NPO Zappelin
- Country: Netherlands
- Broadcast area: National. Also available in Belgium and Germany

Ownership
- Owner: NPO
- Sister channels: NPO Zapp

History
- Launched: 4 September 2000; 25 years ago
- Former names: Z@ppelin (2000–2012) Zappelin (2012–2014)

Links
- Website: www.zappelin.nl

= NPO Zappelin =

Dutch children's television block

NPO Zappelin is a Dutch television program block for younger children that launched as Z@ppelin in September 2000. The brand was created as a counterbalance to violent programming on its commercial competitors.

Before Z@ppelin, the programmes were scheduled on all three public channels (Nederland 1, 2, and 3).
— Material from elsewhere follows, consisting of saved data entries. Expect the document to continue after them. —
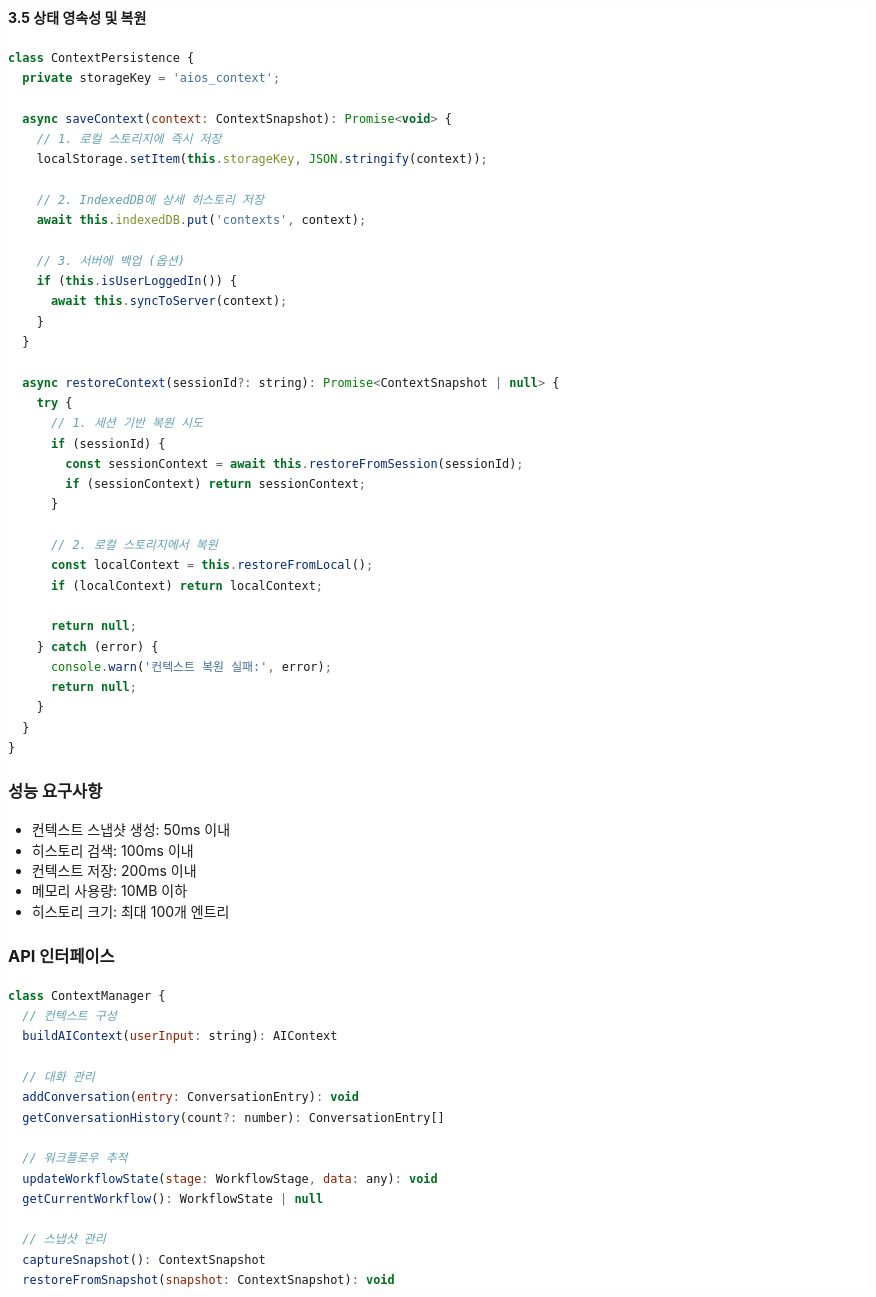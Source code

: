 #### 3.5 상태 영속성 및 복원
```javascript
class ContextPersistence {
  private storageKey = 'aios_context';
  
  async saveContext(context: ContextSnapshot): Promise<void> {
    // 1. 로컬 스토리지에 즉시 저장
    localStorage.setItem(this.storageKey, JSON.stringify(context));
    
    // 2. IndexedDB에 상세 히스토리 저장
    await this.indexedDB.put('contexts', context);
    
    // 3. 서버에 백업 (옵션)
    if (this.isUserLoggedIn()) {
      await this.syncToServer(context);
    }
  }
  
  async restoreContext(sessionId?: string): Promise<ContextSnapshot | null> {
    try {
      // 1. 세션 기반 복원 시도
      if (sessionId) {
        const sessionContext = await this.restoreFromSession(sessionId);
        if (sessionContext) return sessionContext;
      }
      
      // 2. 로컬 스토리지에서 복원
      const localContext = this.restoreFromLocal();
      if (localContext) return localContext;
      
      return null;
    } catch (error) {
      console.warn('컨텍스트 복원 실패:', error);
      return null;
    }
  }
}
```

### 성능 요구사항
- 컨텍스트 스냅샷 생성: 50ms 이내
- 히스토리 검색: 100ms 이내  
- 컨텍스트 저장: 200ms 이내
- 메모리 사용량: 10MB 이하
- 히스토리 크기: 최대 100개 엔트리

### API 인터페이스
```javascript
class ContextManager {
  // 컨텍스트 구성
  buildAIContext(userInput: string): AIContext
  
  // 대화 관리
  addConversation(entry: ConversationEntry): void
  getConversationHistory(count?: number): ConversationEntry[]
  
  // 워크플로우 추적
  updateWorkflowState(stage: WorkflowStage, data: any): void
  getCurrentWorkflow(): WorkflowState | null
  
  // 스냅샷 관리
  captureSnapshot(): ContextSnapshot
  restoreFromSnapshot(snapshot: ContextSnapshot): void
```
On 4 September 2005, Z@ppelin became a channel for children aged 2–6 years. The @ in the name of the channel was dropped on 10 September 2012.

On 12 March 2013, the NPO announced that Zapp and Zappelin would be renamed as NPO Zapp and NPO Zappelin. The reason for this change is to make the channels and its programmes more recognisable. The rebranding completed on 19 August 2014. Together with NPO Zapp it broadcasts on NPO 3 during daytime. It was also part of the 24-hour children's channel NPO Zappelin Extra.